An equation of a circle is $x^2+y^2-6x+2y+9=0$.

Consider the equation of a circle: $x^2+y^2-6x+2y+9=0$

$\begin{array}{rcl}\left(x^2-2·3·x+3^2\right)-3^2+\left(y^2+2·1·y+1^2\right)-1^2+9& =& 0\\ (x-3{)}^2-9+(y+1{)}^2-1+9& =& 0\\ (x-3{)}^2+(y+1{)}^2& =& 1\end{array}$

The above equation is standard form of the circle with radius $1$ and center $(3,-1)$.

Graph of a circle is as follows:

To find the $x-$intercepts, substitute $y=0$ and solve for $x$.

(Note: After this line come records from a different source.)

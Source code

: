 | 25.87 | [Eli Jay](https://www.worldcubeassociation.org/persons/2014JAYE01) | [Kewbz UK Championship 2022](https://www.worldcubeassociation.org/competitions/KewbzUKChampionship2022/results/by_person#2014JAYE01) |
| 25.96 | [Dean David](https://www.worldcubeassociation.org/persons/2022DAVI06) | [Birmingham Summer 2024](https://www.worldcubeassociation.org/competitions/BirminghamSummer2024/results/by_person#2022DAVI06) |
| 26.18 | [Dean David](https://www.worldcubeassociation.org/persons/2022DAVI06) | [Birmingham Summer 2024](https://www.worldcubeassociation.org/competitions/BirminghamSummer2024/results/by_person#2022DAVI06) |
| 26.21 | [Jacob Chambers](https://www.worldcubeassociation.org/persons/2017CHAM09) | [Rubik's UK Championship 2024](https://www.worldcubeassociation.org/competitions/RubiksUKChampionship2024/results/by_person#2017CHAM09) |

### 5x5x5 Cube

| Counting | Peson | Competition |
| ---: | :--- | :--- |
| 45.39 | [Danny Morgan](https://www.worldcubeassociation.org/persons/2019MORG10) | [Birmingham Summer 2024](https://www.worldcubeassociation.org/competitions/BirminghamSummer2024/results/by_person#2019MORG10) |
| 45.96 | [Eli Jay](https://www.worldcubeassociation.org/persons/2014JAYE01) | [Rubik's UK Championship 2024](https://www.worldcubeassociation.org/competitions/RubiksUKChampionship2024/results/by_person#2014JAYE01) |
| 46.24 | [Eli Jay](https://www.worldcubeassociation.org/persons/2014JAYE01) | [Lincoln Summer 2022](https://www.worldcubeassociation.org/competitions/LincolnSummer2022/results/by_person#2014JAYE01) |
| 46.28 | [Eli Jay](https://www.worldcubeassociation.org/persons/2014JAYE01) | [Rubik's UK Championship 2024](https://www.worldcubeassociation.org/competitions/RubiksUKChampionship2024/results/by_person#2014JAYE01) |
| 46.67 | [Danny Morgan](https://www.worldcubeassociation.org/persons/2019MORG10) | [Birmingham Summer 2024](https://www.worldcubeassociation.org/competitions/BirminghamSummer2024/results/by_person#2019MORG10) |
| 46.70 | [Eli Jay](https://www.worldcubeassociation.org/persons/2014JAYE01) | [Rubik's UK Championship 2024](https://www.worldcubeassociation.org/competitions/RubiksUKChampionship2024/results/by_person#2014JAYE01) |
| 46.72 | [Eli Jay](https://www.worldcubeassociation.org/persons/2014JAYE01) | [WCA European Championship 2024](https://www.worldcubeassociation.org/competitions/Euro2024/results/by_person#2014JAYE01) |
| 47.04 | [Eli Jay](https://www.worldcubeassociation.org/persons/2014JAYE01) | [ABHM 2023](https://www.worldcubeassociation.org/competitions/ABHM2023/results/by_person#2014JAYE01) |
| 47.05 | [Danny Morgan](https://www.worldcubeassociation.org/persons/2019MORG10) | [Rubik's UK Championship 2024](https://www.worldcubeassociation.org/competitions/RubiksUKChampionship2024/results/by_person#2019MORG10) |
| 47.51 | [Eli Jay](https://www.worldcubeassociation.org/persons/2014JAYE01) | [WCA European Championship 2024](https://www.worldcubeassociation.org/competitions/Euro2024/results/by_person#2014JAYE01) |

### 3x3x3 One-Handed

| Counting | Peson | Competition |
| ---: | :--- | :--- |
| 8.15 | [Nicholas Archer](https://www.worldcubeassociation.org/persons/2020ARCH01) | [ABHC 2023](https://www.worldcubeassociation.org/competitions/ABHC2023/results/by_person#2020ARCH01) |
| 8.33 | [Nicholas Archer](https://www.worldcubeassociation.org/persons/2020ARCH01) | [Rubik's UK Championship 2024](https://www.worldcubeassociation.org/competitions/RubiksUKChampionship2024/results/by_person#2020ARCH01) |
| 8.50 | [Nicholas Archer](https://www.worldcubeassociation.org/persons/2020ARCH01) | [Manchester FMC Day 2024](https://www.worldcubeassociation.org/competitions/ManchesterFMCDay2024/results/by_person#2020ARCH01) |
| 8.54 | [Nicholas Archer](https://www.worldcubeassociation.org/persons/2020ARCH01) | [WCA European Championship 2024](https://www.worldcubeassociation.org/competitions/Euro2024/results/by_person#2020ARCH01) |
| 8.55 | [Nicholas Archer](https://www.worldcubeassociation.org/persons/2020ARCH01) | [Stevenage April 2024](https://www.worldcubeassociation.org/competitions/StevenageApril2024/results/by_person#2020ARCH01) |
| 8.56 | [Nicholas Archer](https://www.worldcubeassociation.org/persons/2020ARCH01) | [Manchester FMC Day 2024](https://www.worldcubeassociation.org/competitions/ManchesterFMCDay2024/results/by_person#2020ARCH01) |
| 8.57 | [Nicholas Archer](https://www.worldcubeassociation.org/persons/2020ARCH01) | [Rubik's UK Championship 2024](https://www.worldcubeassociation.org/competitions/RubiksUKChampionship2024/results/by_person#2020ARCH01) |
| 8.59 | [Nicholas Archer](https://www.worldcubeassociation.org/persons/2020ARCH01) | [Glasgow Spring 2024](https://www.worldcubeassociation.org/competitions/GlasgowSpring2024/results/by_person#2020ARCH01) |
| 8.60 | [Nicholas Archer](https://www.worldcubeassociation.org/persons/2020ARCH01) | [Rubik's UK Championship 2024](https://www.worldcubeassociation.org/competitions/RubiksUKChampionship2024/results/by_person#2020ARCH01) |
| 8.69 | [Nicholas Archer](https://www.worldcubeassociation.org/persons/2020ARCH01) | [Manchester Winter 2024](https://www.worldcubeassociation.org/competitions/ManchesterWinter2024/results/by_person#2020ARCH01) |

$\begin{array}{rcl}(x-3{)}^2+(0+1{)}^2& =& 1^2\\ (x-3{)}^2+1& =& 1\\ x-3& =& 0\\ x& =& 3\end{array}$

Therefore, the $x-$intercept is $\left(3,0\right)$.

To find the $y-$intercepts, substitute $x=0$ and solve for $y$.

$\begin{array}{rcl}(0-3{)}^2+(y+1{)}^2& =& 1^2\\ 9+(y+1{)}^2& =& 1\\ (y+1{)}^2& =& -8\end{array}$

Note that square of a number is never negative. Therefore, this equation has no solution and there are no $y$ intercepts.